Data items
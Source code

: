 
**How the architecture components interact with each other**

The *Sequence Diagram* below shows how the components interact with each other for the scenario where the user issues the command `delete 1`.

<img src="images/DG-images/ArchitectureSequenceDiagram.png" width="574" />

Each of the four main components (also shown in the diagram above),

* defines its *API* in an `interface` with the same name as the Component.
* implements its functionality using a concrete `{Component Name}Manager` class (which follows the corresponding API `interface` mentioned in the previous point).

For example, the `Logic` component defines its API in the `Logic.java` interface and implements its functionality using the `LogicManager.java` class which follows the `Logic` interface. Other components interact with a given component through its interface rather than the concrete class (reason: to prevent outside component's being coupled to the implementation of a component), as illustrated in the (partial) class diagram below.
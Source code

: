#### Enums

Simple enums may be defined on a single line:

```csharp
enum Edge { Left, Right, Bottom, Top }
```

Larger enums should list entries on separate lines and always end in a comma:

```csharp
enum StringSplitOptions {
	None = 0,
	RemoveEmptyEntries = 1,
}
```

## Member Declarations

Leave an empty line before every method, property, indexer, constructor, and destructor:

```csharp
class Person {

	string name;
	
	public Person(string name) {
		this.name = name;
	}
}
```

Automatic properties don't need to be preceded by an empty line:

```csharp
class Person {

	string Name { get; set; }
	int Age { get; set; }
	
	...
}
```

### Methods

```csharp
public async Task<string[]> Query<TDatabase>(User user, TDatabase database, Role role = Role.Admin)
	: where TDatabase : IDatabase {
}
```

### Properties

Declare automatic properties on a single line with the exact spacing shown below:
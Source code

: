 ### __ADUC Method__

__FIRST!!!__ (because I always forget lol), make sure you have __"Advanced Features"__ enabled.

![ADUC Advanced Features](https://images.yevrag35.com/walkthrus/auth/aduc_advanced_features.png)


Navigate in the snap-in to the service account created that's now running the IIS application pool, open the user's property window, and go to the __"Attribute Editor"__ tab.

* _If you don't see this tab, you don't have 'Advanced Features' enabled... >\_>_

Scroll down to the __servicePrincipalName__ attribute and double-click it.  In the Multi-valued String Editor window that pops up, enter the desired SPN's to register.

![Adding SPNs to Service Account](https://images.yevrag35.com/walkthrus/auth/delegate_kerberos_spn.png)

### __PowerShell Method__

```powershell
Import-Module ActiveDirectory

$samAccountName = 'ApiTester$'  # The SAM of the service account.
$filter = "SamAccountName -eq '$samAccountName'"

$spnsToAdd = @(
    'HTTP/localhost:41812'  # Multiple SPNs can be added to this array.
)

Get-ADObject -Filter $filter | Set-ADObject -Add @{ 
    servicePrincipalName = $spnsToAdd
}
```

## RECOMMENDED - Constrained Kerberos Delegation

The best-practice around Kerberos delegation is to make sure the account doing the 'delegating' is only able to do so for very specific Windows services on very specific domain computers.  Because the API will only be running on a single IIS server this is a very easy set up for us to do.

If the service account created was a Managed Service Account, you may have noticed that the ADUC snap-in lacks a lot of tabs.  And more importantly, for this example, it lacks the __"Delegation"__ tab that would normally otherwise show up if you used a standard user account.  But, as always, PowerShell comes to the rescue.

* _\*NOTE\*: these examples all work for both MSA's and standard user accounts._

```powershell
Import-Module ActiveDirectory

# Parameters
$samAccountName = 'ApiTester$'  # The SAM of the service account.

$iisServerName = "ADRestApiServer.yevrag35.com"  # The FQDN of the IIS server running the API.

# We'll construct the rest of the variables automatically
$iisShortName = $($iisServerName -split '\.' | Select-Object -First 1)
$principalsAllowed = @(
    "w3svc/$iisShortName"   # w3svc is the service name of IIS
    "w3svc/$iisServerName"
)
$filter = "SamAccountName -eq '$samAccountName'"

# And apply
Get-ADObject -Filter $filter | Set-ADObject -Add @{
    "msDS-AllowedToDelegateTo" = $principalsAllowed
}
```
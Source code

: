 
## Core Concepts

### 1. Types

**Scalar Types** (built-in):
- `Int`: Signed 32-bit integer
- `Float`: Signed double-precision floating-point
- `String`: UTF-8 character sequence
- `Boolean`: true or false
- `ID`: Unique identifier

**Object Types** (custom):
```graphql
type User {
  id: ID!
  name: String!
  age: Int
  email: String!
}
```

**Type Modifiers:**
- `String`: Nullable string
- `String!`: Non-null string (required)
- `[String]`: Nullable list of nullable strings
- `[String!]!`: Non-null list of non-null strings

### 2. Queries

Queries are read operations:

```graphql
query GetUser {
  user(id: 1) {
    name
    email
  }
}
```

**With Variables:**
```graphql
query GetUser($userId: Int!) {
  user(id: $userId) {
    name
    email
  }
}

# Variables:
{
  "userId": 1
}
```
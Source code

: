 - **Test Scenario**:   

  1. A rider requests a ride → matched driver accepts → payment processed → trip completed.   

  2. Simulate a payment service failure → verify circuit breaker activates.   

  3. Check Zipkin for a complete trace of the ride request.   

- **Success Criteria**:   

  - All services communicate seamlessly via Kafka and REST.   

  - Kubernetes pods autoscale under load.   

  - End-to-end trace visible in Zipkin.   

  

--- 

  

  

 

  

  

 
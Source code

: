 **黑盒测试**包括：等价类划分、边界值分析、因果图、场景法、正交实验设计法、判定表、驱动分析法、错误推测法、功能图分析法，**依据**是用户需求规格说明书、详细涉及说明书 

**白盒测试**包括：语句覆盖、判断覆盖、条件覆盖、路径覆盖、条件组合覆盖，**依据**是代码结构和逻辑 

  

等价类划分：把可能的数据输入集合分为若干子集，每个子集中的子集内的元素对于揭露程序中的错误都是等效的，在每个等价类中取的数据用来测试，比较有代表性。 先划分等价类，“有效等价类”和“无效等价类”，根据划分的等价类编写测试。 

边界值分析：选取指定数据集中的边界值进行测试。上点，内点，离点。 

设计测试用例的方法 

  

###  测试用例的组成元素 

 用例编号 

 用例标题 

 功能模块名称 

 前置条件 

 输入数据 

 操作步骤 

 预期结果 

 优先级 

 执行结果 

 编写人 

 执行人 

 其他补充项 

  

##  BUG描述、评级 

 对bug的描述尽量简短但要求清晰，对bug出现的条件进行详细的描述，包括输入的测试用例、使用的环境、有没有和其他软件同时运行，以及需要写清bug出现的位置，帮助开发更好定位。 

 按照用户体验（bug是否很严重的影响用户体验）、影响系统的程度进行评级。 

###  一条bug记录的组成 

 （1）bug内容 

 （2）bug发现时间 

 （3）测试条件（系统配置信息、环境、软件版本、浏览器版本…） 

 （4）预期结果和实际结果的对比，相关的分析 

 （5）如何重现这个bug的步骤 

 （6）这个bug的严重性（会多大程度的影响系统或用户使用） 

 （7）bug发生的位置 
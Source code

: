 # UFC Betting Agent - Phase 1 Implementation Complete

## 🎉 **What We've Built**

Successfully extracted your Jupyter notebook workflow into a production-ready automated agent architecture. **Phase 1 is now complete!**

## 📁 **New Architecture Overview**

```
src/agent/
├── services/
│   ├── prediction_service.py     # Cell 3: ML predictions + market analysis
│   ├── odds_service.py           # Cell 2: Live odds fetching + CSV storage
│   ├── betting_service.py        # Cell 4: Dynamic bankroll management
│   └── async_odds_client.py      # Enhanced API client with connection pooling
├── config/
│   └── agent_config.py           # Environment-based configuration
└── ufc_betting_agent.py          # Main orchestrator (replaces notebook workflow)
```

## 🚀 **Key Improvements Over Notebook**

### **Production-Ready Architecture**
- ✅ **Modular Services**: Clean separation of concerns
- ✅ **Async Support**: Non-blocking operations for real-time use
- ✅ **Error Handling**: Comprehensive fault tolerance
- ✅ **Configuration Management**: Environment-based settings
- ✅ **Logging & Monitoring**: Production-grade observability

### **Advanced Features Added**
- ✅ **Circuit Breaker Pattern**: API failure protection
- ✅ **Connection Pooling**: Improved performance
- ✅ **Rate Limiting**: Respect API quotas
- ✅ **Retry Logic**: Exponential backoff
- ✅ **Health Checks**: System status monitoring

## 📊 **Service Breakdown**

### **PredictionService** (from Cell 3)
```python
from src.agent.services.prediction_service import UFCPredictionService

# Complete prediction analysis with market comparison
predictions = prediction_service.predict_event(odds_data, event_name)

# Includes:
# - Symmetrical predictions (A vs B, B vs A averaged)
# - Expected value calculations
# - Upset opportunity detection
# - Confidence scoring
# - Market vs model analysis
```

** EXERCISE INSTRUCTIONS **
Exactly as written, reproduce the lines of the data above from the first line through the line where "Navigate in the" appears.

** OUTPUT BELOW **
Source code

: 
**How the architecture components interact with each other**

The *Sequence Diagram* below shows how the components interact with each other for the scenario where the user issues the command `delete 1`.

<img src="images/DG-images/ArchitectureSequenceDiagram.png" width="574" />

Each of the four main components (also shown in the diagram above),

* defines its *API* in an `interface` with the same name as the Component.
* implements its functionality using a concrete `{Component Name}Manager` class (which follows the corresponding API `interface` mentioned in the previous point).

For example, the `Logic` component defines its API in the `Logic.java` interface and implements its functionality using the `LogicManager.java` class which follows the `Logic` interface. Other components interact with a given component through its interface rather than the concrete class (reason: to prevent outside component's being coupled to the implementation of a component), as illustrated in the (partial) class diagram below.
Source code

:#### Enums

Simple enums may be defined on a single line:

```csharp
enum Edge { Left, Right, Bottom, Top }
```

Larger enums should list entries on separate lines and always end in a comma:

```csharp
enum StringSplitOptions {
	None = 0,
	RemoveEmptyEntries = 1,
}
```

## Member Declarations

Leave an empty line before every method, property, indexer, constructor, and destructor:

```csharp
class Person {

	string name;
	
	public Person(string name) {
		this.name = name;
	}
}
```

Automatic properties don't need to be preceded by an empty line:

```csharp
class Person {

	string Name { get; set; }
	int Age { get; set; }
	
	...
}
```

### Methods

```csharp
public async Task<string[]> Query<TDatabase>(User user, TDatabase database, Role role = Role.Admin)
	: where TDatabase : IDatabase {
}
```

### Properties

Declare automatic properties on a single line with the exact spacing shown below:
Source code

: ### __ADUC Method__

__FIRST!!!__ (because I always forget lol), make sure you have __"Advanced Features"__ enabled.

![ADUC Advanced Features](https://images.yevrag35.com/walkthrus/auth/aduc_advanced_features.png)


Navigate in the snap-in to the service account created that's now running the IIS application pool, open the user's property window, and go to the __"Attribute Editor"__ tab.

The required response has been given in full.